Y entonces, tras cuarenta días y cuarenta noches, Moisés bajó de la cumbre de la montaña del Sinaí, donde veíase un fuego encendido, donde veíase una espesa nube. Allí nuestro Señor Dios le dio, grabados en dos tablas de piedra, diez mandamientos y el código de la alianza, los mandamientos que Él mismo había escrito para instruir a los judíos, el pueblo escogido. Pero cuando se acercó al campamento de los exiliados, Moisés vio que sus compatriotas israelitas se habían dado, entre todos, un becerro de oro y que bailaban en la gran fiesta del libertinaje, el bullicio insolidario del despiporre. Y tanto y tanto se irritó que lanzó las tablas que llevaba y rompiólas airadamente al pie de la montaña, por la gloria de mi Padre. No consta que se hizo de los residuos pétreos, ni si tuvieron tratamiento sostenible, pero el caso es que Moisés volvió a cortar dos tablas como las primeras y que Nuestro Señor volvió a escribir el mismo Decálogo Ritual, como ejemplo y premonición de la presencia de fotocopiadoras en todos los juzgados de la tierra. Porque la ley debe quedar siempre bien escrita, debe quedar fijada inmutablemente, en piedra o en soporte informático, con suficientes copias de seguridad para que nadie pueda borrarla. Porque la ley es la ley y la ley es algo muy serio, no se puede modificar según la voluntad de unos y otros. Con la ley en la mano, como no podría ser de otro modo, cuelgan a los sodomitas de las grúas, lapidan a las mujeres, decapitan a los enemigos de la sagrada fe, cortan las manos de los ladrones y aprisionan a los disidentes. Aleluya, hermanos. La ley es dura, pero es la ley. Y sin ley ni orden no hay democracia ni hay sociedad ni hay nada de nada. Uy, la ley es una losa que viene de arriba hasta abajo e impide que los hermanos forniquen o que se viole la propiedad privada. La ley se impone aunque no sea garantía de justicia ni de obediencia, como decía el señor de Montesquieu, que no fue profeta ni sale en la Biblia pero sabía lo que se decía.

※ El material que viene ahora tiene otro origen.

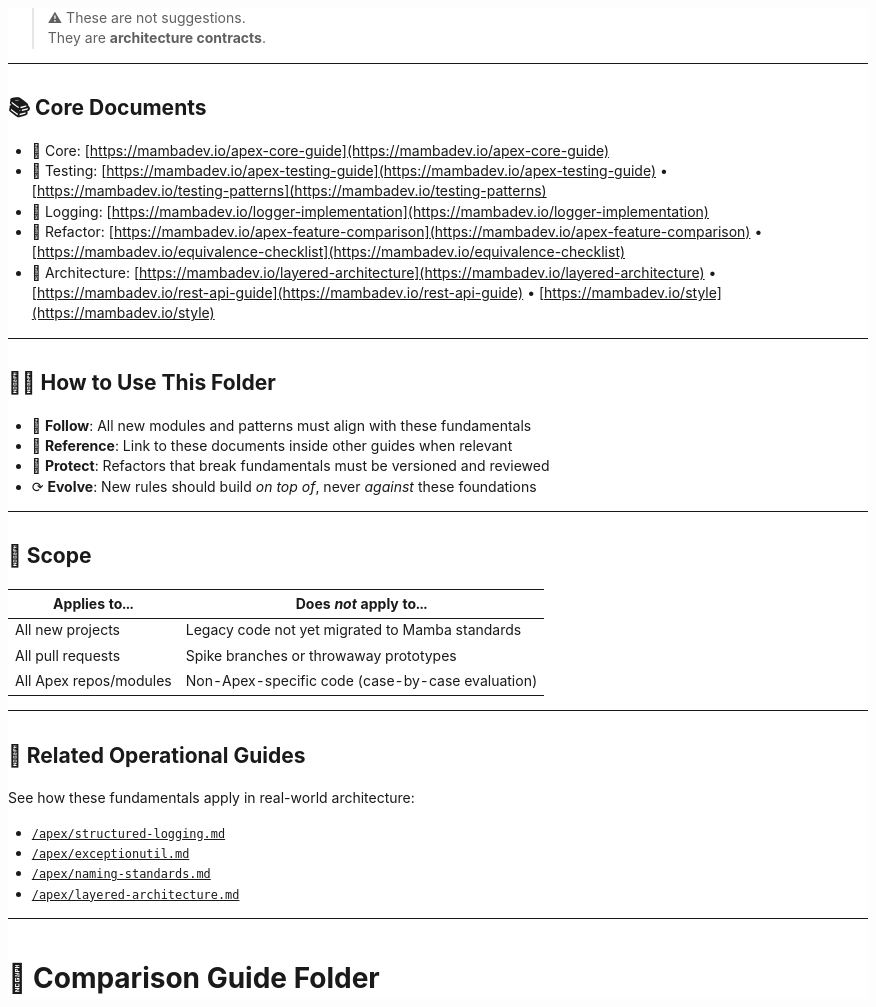 > ⚠️ These are not suggestions.  
> They are **architecture contracts**.

---

## 📚 Core Documents

- 🧱 Core: [https://mambadev.io/apex-core-guide](https://mambadev.io/apex-core-guide)  
- 🧪 Testing: [https://mambadev.io/apex-testing-guide](https://mambadev.io/apex-testing-guide) • [https://mambadev.io/testing-patterns](https://mambadev.io/testing-patterns)  
- 🩽 Logging: [https://mambadev.io/logger-implementation](https://mambadev.io/logger-implementation)  
- 🔄 Refactor: [https://mambadev.io/apex-feature-comparison](https://mambadev.io/apex-feature-comparison) • [https://mambadev.io/equivalence-checklist](https://mambadev.io/equivalence-checklist)  
- 🧩 Architecture: [https://mambadev.io/layered-architecture](https://mambadev.io/layered-architecture) • [https://mambadev.io/rest-api-guide](https://mambadev.io/rest-api-guide) • [https://mambadev.io/style](https://mambadev.io/style)

---

## 🧮🔬 How to Use This Folder

- 🧱 **Follow**: All new modules and patterns must align with these fundamentals  
- 🧠 **Reference**: Link to these documents inside other guides when relevant  
- 🔐 **Protect**: Refactors that break fundamentals must be versioned and reviewed  
- ⟳ **Evolve**: New rules should build *on top of*, never *against* these foundations

---

## 🚧 Scope

| Applies to...           | Does *not* apply to...                            |
|-------------------------|---------------------------------------------------|
| All new projects        | Legacy code not yet migrated to Mamba standards   |
| All pull requests       | Spike branches or throwaway prototypes            |
| All Apex repos/modules  | Non-Apex-specific code (case-by-case evaluation)  |

---

## 🔁 Related Operational Guides

See how these fundamentals apply in real-world architecture:

- [`/apex/structured-logging.md`](../apex/structured-logging.md)  
- [`/apex/exceptionutil.md`](../apex/exceptionutil.md)  
- [`/apex/naming-standards.md`](../apex/naming-standards.md)  
- [`/apex/layered-architecture.md`](../apex/layered-architecture.md)

---


# 📂 Comparison Guide Folder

La ley también puede ser un engaño para el cerebro y para la lógica humana

La ley es la ley pero nosotros somos nosotros. La ley también puede ser un engaño para el cerebro y para la lógica humana. Sirve para disfrazar la realidad, para que un hecho parezca justo o para que la justicia parezca un hecho. Es una manera que nos hemos inventado los humanos para evitar el desorden y la desesperación. Los hechos son los que son, no los podemos cambiar, así que llega un momento en que optamos por cambiar la interpretación de los hechos. Comenzamos a ascender por la escalera. Una simple, pacífica, manifestación, legítima, con líderes sobre coches de la guardia civil, puede ser interpretada, puede ser imaginada como una sedición. Y como nadie sabe en qué consiste esto, entonces una sedición puede convertirse también en una rebelión. Y una rebelión, tirando del hilo, puede ser interpretada, porque la interpretación es libre, como un golpe de Estado. Y si has dado un golpe de Estado, hermano, puedes dae gracias si no te fusilan, que cualquier Estado se defiende. Cualquier Estado, de mal humor, te liquida. Y no te quejes porque la ley es la ley y tú te lo has buscado.

Ahora bien. Del mismo modo que hemos subido esta escalera de Jacob, también la podemos bajar por la barandilla. El golpe de Estado se transforma, si el juez quiere, en rebelión y la rebelión se rebaja hasta sedición dependiendo del Estado. Del estado de humor. Y la sedición, tras acaecidos los hechos, resulta que no es tan grave, que la sedición ya no es lo que era históricamente, y total, una sedición o una manifestación pacífica tampoco es tan diferente. De hecho, pasar, pasar, no ha pasado nada. Ha sido una simple manifestación democrática. Aleluya, hermanos, ya lo tenemos. Podemos subir la escalera o bajarla, siempre con la ley en la mano. Como no podía ser de otra manera. Después hay quien se extraña, se queja, que el pueblo hable como habla de los leguleyos, de la charlatanería jurídica, que la gente desconfíe de la legalidad política, que la gente tenga ganas de quemar cosas. Cuando la justicia se pone a hacer política, cuando los profesionales del derecho no se declaran incompetentes en materia política, merecen, como mínimo, un buen chaparrón. Y que nos riamos en su cara. Amén.